London living in 2019

London living in 2019

By Nina Harrison, Executive Buying Agent at Haringtons 

         Homeviews member Nina Harrison


This week, HomeViews Property Pro contributor Nina Harrison shares her thoughts for the year ahead…

Frankly, if you asked many of those people selfish enough to be 55+ whether they’d rather carry on laughing at Brexit or get the last 30 years back they’d say give us the 30 years back and we’ll take the consequences, thanks very much. On that basis I’m positive about 2019 – at least while Brexit is still a raging argument and not yet an actualité. The Europeans already have a whole heap of very inconvenient messes to deal with so there’s a distinct chance that they won’t have the time or energy to do anything when Crunch Day comes. In the meantime, we are not staring World War III in the face; London continues to be one of the most appealing capital cities in the world (bearing in mind that all capital cities have their challenges) and the quality of new developments as a whole gets better and better. Here are some things I think will be talking points in the months to come…


Just a few years ago no-one went near a national railway station after dark. We spent 30 years staring idly at Battersea Power Station, wondering how long before it fell down and petrol stations, schools, even hospitals, were everywhere. Any unused religious, educational, public or industrial building left in London that hasn’t been decommissioned and repurposed is now living on borrowed time.


Simply repurposing 1950s and ‘60s brutalism is probably cost-effective and God knows there’s a need for cheaper housing, but where it’s just a stained concrete slab too far then bring it down and be as architecturally adventurous as you like with the replacement.


All new developments come with cafes, delis and restaurants onsite or a short stroll away. Where is all this food coming from?
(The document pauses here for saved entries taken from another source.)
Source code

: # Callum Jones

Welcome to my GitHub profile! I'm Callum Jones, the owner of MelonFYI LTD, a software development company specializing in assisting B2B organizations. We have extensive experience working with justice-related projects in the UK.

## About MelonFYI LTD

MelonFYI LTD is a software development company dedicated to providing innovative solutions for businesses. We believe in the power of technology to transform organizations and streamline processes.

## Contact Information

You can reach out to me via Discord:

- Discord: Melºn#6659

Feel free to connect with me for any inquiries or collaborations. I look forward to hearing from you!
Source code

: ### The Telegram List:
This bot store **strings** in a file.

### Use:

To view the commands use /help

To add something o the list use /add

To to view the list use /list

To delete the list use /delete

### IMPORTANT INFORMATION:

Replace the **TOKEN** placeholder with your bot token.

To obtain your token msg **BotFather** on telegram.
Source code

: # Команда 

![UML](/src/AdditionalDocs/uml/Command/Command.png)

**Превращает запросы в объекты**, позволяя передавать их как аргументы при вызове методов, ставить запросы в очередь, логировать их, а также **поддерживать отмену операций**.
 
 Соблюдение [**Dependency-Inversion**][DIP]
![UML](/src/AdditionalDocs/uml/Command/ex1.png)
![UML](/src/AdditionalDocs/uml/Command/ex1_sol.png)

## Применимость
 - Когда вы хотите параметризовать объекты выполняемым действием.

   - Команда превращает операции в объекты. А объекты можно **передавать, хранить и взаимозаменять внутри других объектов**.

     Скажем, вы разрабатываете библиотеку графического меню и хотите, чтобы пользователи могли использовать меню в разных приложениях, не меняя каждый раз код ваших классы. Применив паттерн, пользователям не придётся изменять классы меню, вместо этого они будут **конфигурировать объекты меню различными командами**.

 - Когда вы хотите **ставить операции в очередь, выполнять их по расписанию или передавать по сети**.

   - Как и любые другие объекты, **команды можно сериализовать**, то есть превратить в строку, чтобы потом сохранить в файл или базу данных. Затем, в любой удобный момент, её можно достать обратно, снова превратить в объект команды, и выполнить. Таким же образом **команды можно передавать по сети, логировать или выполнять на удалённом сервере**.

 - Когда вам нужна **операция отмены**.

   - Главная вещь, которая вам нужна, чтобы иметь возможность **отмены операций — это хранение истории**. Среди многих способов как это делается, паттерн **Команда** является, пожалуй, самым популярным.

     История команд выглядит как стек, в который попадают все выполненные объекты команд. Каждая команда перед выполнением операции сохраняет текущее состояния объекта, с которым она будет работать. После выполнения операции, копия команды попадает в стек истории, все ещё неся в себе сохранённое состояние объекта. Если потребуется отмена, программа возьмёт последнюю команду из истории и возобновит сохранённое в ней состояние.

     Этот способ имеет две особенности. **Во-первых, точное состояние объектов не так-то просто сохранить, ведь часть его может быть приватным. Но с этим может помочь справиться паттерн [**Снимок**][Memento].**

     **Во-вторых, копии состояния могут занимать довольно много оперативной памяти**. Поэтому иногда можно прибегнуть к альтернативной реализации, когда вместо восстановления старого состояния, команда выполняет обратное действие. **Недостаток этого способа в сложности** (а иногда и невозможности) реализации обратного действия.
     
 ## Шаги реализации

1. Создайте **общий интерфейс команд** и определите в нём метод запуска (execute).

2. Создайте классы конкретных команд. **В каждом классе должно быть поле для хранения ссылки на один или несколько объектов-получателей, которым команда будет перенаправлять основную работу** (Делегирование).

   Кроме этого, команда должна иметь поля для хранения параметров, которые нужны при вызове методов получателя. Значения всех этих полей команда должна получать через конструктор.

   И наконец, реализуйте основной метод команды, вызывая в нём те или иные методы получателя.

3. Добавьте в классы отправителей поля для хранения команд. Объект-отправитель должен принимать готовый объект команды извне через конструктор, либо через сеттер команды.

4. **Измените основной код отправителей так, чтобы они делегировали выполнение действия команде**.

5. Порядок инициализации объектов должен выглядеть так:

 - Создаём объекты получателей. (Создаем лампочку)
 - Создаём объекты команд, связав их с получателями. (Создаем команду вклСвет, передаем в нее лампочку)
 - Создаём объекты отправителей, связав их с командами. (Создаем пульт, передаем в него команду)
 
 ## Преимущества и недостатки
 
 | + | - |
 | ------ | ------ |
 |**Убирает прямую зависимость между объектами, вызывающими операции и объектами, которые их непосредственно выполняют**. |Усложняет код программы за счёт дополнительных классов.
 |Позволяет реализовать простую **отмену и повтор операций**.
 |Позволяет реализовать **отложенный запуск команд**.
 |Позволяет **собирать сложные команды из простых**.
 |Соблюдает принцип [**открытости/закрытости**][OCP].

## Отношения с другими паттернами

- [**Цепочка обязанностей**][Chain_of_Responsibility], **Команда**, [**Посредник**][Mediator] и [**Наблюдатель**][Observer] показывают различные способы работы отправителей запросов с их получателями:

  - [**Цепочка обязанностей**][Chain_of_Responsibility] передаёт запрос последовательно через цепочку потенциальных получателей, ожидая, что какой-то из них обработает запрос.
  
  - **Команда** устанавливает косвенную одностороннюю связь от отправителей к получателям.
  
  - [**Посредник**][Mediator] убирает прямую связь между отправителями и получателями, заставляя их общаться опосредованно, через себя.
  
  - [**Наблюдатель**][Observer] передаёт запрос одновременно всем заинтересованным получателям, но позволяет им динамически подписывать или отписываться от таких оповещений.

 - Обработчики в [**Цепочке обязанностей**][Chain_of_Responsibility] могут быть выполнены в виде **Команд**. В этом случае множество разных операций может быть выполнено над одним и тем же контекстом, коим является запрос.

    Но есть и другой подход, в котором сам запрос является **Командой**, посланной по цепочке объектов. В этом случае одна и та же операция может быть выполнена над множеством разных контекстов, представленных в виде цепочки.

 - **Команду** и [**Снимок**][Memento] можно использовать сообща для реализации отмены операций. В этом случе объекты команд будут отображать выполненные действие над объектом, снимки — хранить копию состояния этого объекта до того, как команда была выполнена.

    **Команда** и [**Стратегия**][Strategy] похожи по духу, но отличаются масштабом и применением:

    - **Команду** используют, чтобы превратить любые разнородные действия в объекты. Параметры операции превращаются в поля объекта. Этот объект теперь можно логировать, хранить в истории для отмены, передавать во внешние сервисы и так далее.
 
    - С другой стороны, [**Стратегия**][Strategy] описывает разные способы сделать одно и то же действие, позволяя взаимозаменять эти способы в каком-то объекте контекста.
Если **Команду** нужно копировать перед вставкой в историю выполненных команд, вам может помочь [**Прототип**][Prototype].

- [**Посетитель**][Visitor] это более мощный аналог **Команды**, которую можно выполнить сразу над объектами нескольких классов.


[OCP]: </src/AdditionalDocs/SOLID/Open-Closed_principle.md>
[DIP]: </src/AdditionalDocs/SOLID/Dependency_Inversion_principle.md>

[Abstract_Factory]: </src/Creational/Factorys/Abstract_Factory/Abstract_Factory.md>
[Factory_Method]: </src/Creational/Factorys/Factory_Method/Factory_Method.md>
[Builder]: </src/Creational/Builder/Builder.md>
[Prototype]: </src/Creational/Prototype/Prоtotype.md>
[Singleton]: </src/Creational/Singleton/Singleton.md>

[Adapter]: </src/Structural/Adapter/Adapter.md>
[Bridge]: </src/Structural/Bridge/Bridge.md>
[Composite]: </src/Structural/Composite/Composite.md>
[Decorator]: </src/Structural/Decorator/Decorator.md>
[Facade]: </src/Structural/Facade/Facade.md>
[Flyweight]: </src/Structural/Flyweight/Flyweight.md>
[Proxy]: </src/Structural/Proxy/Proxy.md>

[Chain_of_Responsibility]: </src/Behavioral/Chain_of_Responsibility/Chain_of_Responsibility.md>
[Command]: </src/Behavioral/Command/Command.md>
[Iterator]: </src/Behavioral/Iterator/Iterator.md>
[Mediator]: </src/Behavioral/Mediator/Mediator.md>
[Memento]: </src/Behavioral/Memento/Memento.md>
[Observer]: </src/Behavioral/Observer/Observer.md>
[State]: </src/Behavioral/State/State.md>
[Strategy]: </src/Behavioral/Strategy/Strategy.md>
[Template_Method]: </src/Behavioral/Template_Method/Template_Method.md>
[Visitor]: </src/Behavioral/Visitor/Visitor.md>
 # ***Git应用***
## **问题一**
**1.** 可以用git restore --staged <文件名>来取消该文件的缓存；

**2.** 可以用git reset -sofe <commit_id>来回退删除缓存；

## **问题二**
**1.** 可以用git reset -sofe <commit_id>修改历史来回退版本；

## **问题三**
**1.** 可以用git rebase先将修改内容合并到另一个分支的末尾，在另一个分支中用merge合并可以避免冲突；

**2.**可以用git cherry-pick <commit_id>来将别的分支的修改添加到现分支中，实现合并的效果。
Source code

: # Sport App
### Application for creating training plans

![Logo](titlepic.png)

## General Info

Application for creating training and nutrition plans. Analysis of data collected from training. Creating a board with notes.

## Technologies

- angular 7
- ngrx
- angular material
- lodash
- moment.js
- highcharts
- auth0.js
It can’t all be growing hydroponically under the streets and in disused railway arches, managed by inventive young people. Or perhaps it is? Let’s hope so. If anything should give us hope for the year ahead, that’s it.


And the promise of a pollution-free city now that the Mayor’s diesel tax kicks off in April. Electric and hybrid cars have their own special ways of polluting so don’t be thinking we can all relax, but the end of diesel can’t come soon enough. As a diehard user of public transport and private legs I shall be leading the charge and apologies in advance if I’m late.

This year’s show home gimmick

In 2018 the top developments had a pair of artfully positioned reading glasses on every desk and bedside table. In 2019 it’ll be designer vegan boots (bio-degradeable), casually positioned in the entrance hall and with the soles given a quick sandpapering to look worn.

In summary, the world might well be pointing and laughing at the UK but we must have got used to that by now. We can also all agree that the property market will not emerge unscathed but not how deep the scathing will be. On the other hand, while we’re holding off buying in London because we don’t think we’re at the bottom yet, there are plenty of international cash buyers who are a bit more relaxed about bottoms and they are getting the pick of the deals.